6 Hunting Gear Items You Will Need to Get Started in Turkey Hunting
Like most any kind of outdoor pursuit, turkey hunting can be as simple or as complicated as you want to make it. If you’re just getting started, you’re best off keeping your gear simple and concentrating on learning the terrain and the birds. After all, the old saying is undeniably true – “You don’t have to be a great turkey caller if you know where the birds will go and you’re waiting for them when they get there!”
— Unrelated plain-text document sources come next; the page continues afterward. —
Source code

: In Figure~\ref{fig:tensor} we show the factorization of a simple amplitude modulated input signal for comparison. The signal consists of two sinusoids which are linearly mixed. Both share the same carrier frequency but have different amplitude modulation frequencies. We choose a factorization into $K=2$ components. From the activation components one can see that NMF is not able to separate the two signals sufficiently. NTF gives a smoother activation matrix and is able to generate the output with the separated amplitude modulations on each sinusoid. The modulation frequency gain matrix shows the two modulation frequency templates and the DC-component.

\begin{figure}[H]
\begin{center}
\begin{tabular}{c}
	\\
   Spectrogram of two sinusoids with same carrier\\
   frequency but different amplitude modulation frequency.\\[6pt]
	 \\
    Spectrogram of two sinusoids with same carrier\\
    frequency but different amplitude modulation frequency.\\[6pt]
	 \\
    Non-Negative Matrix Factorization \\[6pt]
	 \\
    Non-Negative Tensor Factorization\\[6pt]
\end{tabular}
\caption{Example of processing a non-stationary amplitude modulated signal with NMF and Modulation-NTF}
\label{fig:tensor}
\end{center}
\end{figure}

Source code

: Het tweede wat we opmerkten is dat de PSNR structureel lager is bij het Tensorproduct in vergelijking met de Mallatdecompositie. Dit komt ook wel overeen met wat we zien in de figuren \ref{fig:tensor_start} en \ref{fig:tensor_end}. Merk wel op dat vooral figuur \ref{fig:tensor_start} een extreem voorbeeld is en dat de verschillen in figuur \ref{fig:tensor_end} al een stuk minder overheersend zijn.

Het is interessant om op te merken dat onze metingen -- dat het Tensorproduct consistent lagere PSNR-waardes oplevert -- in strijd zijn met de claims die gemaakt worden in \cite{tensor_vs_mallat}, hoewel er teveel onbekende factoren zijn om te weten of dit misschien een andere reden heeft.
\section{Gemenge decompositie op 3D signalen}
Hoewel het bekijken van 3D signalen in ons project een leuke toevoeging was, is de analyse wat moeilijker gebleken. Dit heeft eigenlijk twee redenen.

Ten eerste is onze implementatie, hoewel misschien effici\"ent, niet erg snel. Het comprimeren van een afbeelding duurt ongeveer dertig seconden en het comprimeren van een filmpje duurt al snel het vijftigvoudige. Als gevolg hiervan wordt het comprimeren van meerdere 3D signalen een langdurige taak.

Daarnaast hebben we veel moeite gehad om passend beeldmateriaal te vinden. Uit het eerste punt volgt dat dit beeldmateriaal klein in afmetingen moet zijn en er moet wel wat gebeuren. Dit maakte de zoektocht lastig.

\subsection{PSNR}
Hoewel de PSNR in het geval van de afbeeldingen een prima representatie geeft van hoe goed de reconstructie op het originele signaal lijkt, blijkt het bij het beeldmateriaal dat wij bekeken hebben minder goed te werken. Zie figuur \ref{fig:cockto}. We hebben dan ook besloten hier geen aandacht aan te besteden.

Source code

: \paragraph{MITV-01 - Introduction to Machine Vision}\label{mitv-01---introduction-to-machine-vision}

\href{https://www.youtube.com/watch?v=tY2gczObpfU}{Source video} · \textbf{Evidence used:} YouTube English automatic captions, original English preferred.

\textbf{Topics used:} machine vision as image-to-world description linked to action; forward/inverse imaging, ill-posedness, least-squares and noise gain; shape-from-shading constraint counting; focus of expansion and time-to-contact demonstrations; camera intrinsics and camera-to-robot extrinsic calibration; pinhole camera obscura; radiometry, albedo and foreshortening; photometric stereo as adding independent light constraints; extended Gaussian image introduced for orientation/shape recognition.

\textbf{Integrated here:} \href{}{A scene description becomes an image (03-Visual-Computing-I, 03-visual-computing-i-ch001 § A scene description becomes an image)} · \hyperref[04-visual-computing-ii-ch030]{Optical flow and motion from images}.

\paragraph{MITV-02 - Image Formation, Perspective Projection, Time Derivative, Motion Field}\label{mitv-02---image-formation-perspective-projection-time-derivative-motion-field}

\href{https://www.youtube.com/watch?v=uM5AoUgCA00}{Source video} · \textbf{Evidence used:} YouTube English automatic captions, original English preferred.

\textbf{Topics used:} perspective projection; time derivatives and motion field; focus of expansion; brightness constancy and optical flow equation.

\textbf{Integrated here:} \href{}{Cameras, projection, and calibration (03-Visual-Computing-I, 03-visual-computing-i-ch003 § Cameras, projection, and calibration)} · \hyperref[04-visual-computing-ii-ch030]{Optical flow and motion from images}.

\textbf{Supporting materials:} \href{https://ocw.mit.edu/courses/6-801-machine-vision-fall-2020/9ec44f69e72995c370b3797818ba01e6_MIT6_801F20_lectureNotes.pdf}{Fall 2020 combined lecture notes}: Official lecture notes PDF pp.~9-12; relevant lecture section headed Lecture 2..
If this will be your first turkey season, we are jealous! You have so much excitement and adventure ahead of you! It really doesn’t take a lot of gear to get started and have a good chance at taking that first gobbler. We’re going to assume you own or can borrow a shotgun, but beyond that here are 9 basic items that will boost your odds of success without making turkey hunting complicated or costly:
1. Turkey Friction Calls - The Easiest-to-Learn
The simplest, most realistic, easiest-to-learn style of call is a turkey box call. With it, you make the sounds of a hen turkey by sliding the wooden paddle across the wooden wall of the box to which it’s attached. With some personal or video instruction (search YouTube; it’s loaded with box calling instructional videos) you’ll learn to make realistic calls in just a few minutes.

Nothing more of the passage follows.